** EXERCISE DATA follows **
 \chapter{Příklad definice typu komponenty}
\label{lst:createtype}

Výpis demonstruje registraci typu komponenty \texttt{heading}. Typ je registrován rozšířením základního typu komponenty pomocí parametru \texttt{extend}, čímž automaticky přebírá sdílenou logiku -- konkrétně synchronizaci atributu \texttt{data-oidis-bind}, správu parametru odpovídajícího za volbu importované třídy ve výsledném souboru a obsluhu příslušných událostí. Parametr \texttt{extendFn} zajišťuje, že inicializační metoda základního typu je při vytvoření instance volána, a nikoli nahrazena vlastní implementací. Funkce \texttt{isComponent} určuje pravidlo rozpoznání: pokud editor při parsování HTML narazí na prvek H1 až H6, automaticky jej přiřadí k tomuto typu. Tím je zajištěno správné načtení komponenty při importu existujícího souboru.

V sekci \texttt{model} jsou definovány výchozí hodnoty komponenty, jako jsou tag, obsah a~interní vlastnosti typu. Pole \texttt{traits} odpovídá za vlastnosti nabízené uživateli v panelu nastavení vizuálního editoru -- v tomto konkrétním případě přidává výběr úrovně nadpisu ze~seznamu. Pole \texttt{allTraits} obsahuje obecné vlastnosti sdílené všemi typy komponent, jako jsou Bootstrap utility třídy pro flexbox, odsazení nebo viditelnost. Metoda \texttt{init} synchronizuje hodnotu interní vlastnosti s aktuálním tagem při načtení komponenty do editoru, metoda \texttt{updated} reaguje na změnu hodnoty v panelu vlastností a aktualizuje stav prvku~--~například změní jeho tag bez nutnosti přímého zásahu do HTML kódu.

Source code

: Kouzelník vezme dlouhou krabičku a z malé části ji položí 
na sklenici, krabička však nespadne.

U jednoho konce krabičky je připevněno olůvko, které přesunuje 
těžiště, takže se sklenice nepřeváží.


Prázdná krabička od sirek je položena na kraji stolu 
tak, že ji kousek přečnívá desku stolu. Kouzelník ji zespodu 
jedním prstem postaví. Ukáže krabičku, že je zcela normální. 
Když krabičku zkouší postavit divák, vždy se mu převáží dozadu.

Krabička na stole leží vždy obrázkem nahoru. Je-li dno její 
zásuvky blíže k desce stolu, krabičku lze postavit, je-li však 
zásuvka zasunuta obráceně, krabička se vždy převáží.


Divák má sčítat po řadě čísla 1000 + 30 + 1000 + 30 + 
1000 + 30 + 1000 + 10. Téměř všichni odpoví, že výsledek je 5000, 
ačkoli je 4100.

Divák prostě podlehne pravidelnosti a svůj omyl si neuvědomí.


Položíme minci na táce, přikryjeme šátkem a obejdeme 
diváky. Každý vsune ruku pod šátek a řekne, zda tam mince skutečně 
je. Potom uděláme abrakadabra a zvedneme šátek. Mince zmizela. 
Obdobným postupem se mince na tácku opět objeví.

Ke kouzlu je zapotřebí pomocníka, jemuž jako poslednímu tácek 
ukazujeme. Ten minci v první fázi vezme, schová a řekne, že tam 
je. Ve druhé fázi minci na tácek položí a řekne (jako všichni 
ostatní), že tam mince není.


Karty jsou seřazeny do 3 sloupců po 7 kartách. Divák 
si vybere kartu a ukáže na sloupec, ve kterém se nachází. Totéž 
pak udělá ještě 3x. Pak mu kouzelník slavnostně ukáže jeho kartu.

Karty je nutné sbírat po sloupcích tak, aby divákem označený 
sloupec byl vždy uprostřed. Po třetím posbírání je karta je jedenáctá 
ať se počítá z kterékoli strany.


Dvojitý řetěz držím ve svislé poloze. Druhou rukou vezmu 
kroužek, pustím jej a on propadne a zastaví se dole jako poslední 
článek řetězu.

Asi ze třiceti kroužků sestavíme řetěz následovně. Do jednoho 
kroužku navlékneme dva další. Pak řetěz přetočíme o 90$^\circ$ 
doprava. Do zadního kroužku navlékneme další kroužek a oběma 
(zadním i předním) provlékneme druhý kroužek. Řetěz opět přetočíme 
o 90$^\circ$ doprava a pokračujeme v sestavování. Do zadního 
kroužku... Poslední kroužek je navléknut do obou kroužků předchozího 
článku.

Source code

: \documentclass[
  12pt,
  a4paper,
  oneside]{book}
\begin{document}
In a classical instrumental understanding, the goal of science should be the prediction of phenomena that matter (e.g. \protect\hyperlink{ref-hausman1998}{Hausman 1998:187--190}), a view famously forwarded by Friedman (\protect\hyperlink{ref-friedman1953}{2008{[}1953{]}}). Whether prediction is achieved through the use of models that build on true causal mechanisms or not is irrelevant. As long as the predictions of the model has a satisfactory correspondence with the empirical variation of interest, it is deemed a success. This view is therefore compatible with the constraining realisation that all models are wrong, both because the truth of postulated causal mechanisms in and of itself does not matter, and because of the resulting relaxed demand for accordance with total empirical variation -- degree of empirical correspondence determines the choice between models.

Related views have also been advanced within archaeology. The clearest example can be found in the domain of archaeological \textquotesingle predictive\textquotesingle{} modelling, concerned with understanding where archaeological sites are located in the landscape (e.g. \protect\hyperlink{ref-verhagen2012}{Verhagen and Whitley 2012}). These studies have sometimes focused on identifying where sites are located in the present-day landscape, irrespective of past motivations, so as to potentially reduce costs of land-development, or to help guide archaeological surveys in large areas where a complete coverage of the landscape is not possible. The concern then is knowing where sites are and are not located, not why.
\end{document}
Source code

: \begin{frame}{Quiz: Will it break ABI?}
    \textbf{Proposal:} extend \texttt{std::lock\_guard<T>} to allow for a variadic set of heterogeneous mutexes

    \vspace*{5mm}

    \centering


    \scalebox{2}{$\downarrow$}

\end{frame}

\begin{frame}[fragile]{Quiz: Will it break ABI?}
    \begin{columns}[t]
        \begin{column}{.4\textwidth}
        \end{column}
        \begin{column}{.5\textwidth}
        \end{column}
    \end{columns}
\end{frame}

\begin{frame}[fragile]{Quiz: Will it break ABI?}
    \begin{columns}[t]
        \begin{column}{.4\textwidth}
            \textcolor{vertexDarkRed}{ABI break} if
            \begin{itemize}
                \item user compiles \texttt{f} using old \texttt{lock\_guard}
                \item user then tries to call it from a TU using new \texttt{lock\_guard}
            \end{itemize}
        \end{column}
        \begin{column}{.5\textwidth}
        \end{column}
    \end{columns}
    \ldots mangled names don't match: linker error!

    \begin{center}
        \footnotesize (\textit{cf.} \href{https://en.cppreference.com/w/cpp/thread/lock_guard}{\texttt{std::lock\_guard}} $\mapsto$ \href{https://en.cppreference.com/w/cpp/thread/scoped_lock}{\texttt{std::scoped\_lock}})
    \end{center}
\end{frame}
** End of EXERCISE DATA **
Retype each entry exactly.

ANSWER SECTION:
 \chapter{Příklad definice typu komponenty}
\label{lst:createtype}

Výpis demonstruje registraci typu komponenty \texttt{heading}. Typ je registrován rozšířením základního typu komponenty pomocí parametru \texttt{extend}, čímž automaticky přebírá sdílenou logiku -- konkrétně synchronizaci atributu \texttt{data-oidis-bind}, správu parametru odpovídajícího za volbu importované třídy ve výsledném souboru a obsluhu příslušných událostí. Parametr \texttt{extendFn} zajišťuje, že inicializační metoda základního typu je při vytvoření instance volána, a nikoli nahrazena vlastní implementací. Funkce \texttt{isComponent} určuje pravidlo rozpoznání: pokud editor při parsování HTML narazí na prvek H1 až H6, automaticky jej přiřadí k tomuto typu. Tím je zajištěno správné načtení komponenty při importu existujícího souboru.

V sekci \texttt{model} jsou definovány výchozí hodnoty komponenty, jako jsou tag, obsah a~interní vlastnosti typu. Pole \texttt{traits} odpovídá za vlastnosti nabízené uživateli v panelu nastavení vizuálního editoru -- v tomto konkrétním případě přidává výběr úrovně nadpisu ze~seznamu. Pole \texttt{allTraits} obsahuje obecné vlastnosti sdílené všemi typy komponent, jako jsou Bootstrap utility třídy pro flexbox, odsazení nebo viditelnost. Metoda \texttt{init} synchronizuje hodnotu interní vlastnosti s aktuálním tagem při načtení komponenty do editoru, metoda \texttt{updated} reaguje na změnu hodnoty v panelu vlastností a aktualizuje stav prvku~--~například změní jeho tag bez nutnosti přímého zásahu do HTML kódu.

Source code

: Kouzelník vezme dlouhou krabičku a z malé části ji položí 
na sklenici, krabička však nespadne.

U jednoho konce krabičky je připevněno olůvko, které přesunuje 
těžiště, takže se sklenice nepřeváží.


Prázdná krabička od sirek je položena na kraji stolu 
tak, že ji kousek přečnívá desku stolu. Kouzelník ji zespodu 
jedním prstem postaví. Ukáže krabičku, že je zcela normální. 
Když krabičku zkouší postavit divák, vždy se mu převáží dozadu.

Krabička na stole leží vždy obrázkem nahoru. Je-li dno její 
zásuvky blíže k desce stolu, krabičku lze postavit, je-li však 
zásuvka zasunuta obráceně, krabička se vždy převáží.


Divák má sčítat po řadě čísla 1000 + 30 + 1000 + 30 + 
1000 + 30 + 1000 + 10. Téměř všichni odpoví, že výsledek je 5000, 
ačkoli je 4100.

Divák prostě podlehne pravidelnosti a svůj omyl si neuvědomí.


Položíme minci na táce, přikryjeme šátkem a obejdeme 
diváky. Každý vsune ruku pod šátek a řekne, zda tam mince skutečně 
je. Potom uděláme abrakadabra a zvedneme šátek. Mince zmizela. 
Obdobným postupem se mince na tácku opět objeví.

Ke kouzlu je zapotřebí pomocníka, jemuž jako poslednímu tácek 
ukazujeme. Ten minci v první fázi vezme, schová a řekne, že tam 
je. Ve druhé fázi minci na tácek položí a řekne (jako všichni 
ostatní), že tam mince není.


Karty jsou seřazeny do 3 sloupců po 7 kartách. Divák 
si vybere kartu a ukáže na sloupec, ve kterém se nachází. Totéž 
pak udělá ještě 3x. Pak mu kouzelník slavnostně ukáže jeho kartu.

Karty je nutné sbírat po sloupcích tak, aby divákem označený 
sloupec byl vždy uprostřed. Po třetím posbírání je karta je jedenáctá 
ať se počítá z kterékoli strany.


Dvojitý řetěz držím ve svislé poloze. Druhou rukou vezmu 
kroužek, pustím jej a on propadne a zastaví se dole jako poslední 
článek řetězu.

Asi ze třiceti kroužků sestavíme řetěz následovně. Do jednoho 
kroužku navlékneme dva další. Pak řetěz přetočíme o 90$^\circ$ 
doprava. Do zadního kroužku navlékneme další kroužek a oběma 
(zadním i předním) provlékneme druhý kroužek. Řetěz opět přetočíme 
o 90$^\circ$ doprava a pokračujeme v sestavování. Do zadního 
kroužku... Poslední kroužek je navléknut do obou kroužků předchozího 
článku.

Source code

: \documentclass[
  12pt,
  a4paper,
  oneside]{book}
\begin{document}
In a classical instrumental understanding, the goal of science should be the prediction of phenomena that matter (e.g. \protect\hyperlink{ref-hausman1998}{Hausman 1998:187--190}), a view famously forwarded by Friedman (\protect\hyperlink{ref-friedman1953}{2008{[}1953{]}}). Whether prediction is achieved through the use of models that build on true causal mechanisms or not is irrelevant. As long as the predictions of the model has a satisfactory correspondence with the empirical variation of interest, it is deemed a success. This view is therefore compatible with the constraining realisation that all models are wrong, both because the truth of postulated causal mechanisms in and of itself does not matter, and because of the resulting relaxed demand for accordance with total empirical variation -- degree of empirical correspondence determines the choice between models.

Related views have also been advanced within archaeology. The clearest example can be found in the domain of archaeological \textquotesingle predictive\textquotesingle{} modelling, concerned with understanding where archaeological sites are located in the landscape (e.g. \protect\hyperlink{ref-verhagen2012}{Verhagen and Whitley 2012}). These studies have sometimes focused on identifying where sites are located in the present-day landscape, irrespective of past motivations, so as to potentially reduce costs of land-development, or to help guide archaeological surveys in large areas where a complete coverage of the landscape is not possible. The concern then is knowing where sites are and are not located, not why.
\end{document}
Source code

: \begin{frame}{Quiz: Will it break ABI?}
    \textbf{Proposal:} extend \texttt{std::lock\_guard<T>} to allow for a variadic set of heterogeneous mutexes

    \vspace*{5mm}

    \centering


    \scalebox{2}{$\downarrow$}

\end{frame}

\begin{frame}[fragile]{Quiz: Will it break ABI?}
    \begin{columns}[t]
        \begin{column}{.4\textwidth}
        \end{column}
        \begin{column}{.5\textwidth}
        \end{column}
    \end{columns}
\end{frame}

\begin{frame}[fragile]{Quiz: Will it break ABI?}
    \begin{columns}[t]
        \begin{column}{.4\textwidth}
            \textcolor{vertexDarkRed}{ABI break} if
            \begin{itemize}
                \item user compiles \texttt{f} using old \texttt{lock\_guard}
                \item user then tries to call it from a TU using new \texttt{lock\_guard}
            \end{itemize}
        \end{column}
        \begin{column}{.5\textwidth}
        \end{column}
    \end{columns}
    \ldots mangled names don't match: linker error!

    \begin{center}
        \footnotesize (\textit{cf.} \href{https://en.cppreference.com/w/cpp/thread/lock_guard}{\texttt{std::lock\_guard}} $\mapsto$ \href{https://en.cppreference.com/w/cpp/thread/scoped_lock}{\texttt{std::scoped\_lock}})
    \end{center}
\end{frame}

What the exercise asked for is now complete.